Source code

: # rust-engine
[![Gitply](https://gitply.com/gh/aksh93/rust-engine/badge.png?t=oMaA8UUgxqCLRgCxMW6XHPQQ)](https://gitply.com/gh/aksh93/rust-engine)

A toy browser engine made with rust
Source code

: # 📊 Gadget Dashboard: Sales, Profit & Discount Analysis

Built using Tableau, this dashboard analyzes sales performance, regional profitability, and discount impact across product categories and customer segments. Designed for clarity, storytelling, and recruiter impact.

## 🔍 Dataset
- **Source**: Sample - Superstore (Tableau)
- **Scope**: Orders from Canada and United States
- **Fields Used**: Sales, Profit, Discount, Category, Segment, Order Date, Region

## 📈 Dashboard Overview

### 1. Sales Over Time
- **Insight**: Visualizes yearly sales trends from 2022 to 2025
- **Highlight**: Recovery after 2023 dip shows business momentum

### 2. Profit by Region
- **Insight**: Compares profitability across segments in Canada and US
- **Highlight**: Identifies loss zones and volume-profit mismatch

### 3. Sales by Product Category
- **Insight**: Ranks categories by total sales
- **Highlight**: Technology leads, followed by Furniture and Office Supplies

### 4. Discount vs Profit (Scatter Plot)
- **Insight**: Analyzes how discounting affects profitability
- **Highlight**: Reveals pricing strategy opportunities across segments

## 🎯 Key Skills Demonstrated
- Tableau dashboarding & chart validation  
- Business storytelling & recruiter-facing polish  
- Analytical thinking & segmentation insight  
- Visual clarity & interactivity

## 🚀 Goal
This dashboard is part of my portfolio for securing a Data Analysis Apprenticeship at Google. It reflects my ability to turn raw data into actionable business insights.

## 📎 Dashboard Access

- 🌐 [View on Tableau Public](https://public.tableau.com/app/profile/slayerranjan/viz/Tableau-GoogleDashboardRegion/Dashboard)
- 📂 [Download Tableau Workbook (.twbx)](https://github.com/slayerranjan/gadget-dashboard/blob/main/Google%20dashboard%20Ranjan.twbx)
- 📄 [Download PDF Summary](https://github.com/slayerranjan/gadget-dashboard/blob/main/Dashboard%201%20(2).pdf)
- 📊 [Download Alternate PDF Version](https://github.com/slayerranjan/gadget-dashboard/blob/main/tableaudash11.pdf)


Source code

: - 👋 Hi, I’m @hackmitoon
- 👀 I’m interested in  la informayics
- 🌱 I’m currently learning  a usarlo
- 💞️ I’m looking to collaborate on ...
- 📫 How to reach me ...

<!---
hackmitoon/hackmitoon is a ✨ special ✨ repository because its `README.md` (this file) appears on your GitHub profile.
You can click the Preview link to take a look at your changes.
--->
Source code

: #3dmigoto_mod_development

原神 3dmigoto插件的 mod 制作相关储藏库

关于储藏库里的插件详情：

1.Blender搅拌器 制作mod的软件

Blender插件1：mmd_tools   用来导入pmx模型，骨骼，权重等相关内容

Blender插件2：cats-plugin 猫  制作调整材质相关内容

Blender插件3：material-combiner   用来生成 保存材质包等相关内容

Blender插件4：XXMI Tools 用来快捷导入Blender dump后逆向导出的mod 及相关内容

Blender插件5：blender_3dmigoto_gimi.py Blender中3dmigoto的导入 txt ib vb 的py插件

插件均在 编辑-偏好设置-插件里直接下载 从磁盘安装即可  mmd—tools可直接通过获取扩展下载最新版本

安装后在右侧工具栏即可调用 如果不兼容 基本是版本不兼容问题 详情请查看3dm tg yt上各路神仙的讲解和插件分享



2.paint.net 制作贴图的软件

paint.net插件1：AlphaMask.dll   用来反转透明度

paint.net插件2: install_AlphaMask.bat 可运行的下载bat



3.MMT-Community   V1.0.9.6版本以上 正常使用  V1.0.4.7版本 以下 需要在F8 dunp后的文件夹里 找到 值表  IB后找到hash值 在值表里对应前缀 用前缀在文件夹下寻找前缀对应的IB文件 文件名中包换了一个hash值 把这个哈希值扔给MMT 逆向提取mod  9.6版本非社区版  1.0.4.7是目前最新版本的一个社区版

----

Task objective: Output the full listing exactly as given.

Final answer:
Source code

: # rust-engine
[![Gitply](https://gitply.com/gh/aksh93/rust-engine/badge.png?t=oMaA8UUgxqCLRgCxMW6XHPQQ)](https://gitply.com/gh/aksh93/rust-engine)

A toy browser engine made with rust
Source code

: # 📊 Gadget Dashboard: Sales, Profit & Discount Analysis

Built using Tableau, this dashboard analyzes sales performance, regional profitability, and discount impact across product categories and customer segments. Designed for clarity, storytelling, and recruiter impact.

## 🔍 Dataset
- **Source**: Sample - Superstore (Tableau)
- **Scope**: Orders from Canada and United States
- **Fields Used**: Sales, Profit, Discount, Category, Segment, Order Date, Region

## 📈 Dashboard Overview

### 1. Sales Over Time
- **Insight**: Visualizes yearly sales trends from 2022 to 2025
- **Highlight**: Recovery after 2023 dip shows business momentum

### 2. Profit by Region
- **Insight**: Compares profitability across segments in Canada and US
- **Highlight**: Identifies loss zones and volume-profit mismatch

### 3. Sales by Product Category
- **Insight**: Ranks categories by total sales
- **Highlight**: Technology leads, followed by Furniture and Office Supplies

### 4. Discount vs Profit (Scatter Plot)
- **Insight**: Analyzes how discounting affects profitability
- **Highlight**: Reveals pricing strategy opportunities across segments

## 🎯 Key Skills Demonstrated
- Tableau dashboarding & chart validation  
- Business storytelling & recruiter-facing polish  
- Analytical thinking & segmentation insight  
- Visual clarity & interactivity

## 🚀 Goal
This dashboard is part of my portfolio for securing a Data Analysis Apprenticeship at Google. It reflects my ability to turn raw data into actionable business insights.

## 📎 Dashboard Access

- 🌐 [View on Tableau Public](https://public.tableau.com/app/profile/slayerranjan/viz/Tableau-GoogleDashboardRegion/Dashboard)
- 📂 [Download Tableau Workbook (.twbx)](https://github.com/slayerranjan/gadget-dashboard/blob/main/Google%20dashboard%20Ranjan.twbx)
- 📄 [Download PDF Summary](https://github.com/slayerranjan/gadget-dashboard/blob/main/Dashboard%201%20(2).pdf)
- 📊 [Download Alternate PDF Version](https://github.com/slayerranjan/gadget-dashboard/blob/main/tableaudash11.pdf)


Source code

: - 👋 Hi, I’m @hackmitoon
- 👀 I’m interested in  la informayics
- 🌱 I’m currently learning  a usarlo
- 💞️ I’m looking to collaborate on ...
- 📫 How to reach me ...

<!---
hackmitoon/hackmitoon is a ✨ special ✨ repository because its `README.md` (this file) appears on your GitHub profile.
You can click the Preview link to take a look at your changes.
--->
Source code

: #3dmigoto_mod_development

原神 3dmigoto插件的 mod 制作相关储藏库

关于储藏库里的插件详情：

1.Blender搅拌器 制作mod的软件

Blender插件1：mmd_tools   用来导入pmx模型，骨骼，权重等相关内容

Blender插件2：cats-plugin 猫  制作调整材质相关内容

Blender插件3：material-combiner   用来生成 保存材质包等相关内容

Blender插件4：XXMI Tools 用来快捷导入Blender dump后逆向导出的mod 及相关内容

Blender插件5：blender_3dmigoto_gimi.py Blender中3dmigoto的导入 txt ib vb 的py插件

插件均在 编辑-偏好设置-插件里直接下载 从磁盘安装即可  mmd—tools可直接通过获取扩展下载最新版本

安装后在右侧工具栏即可调用 如果不兼容 基本是版本不兼容问题 详情请查看3dm tg yt上各路神仙的讲解和插件分享



2.paint.net 制作贴图的软件

paint.net插件1：AlphaMask.dll   用来反转透明度

paint.net插件2: install_AlphaMask.bat 可运行的下载bat



3.MMT-Community   V1.0.9.6版本以上 正常使用  V1.0.4.7版本 以下 需要在F8 dunp后的文件夹里 找到 值表  IB后找到hash值 在值表里对应前缀 用前缀在文件夹下寻找前缀对应的IB文件 文件名中包换了一个hash值 把这个哈希值扔给MMT 逆向提取mod  9.6版本非社区版  1.0.4.7是目前最新版本的一个社区版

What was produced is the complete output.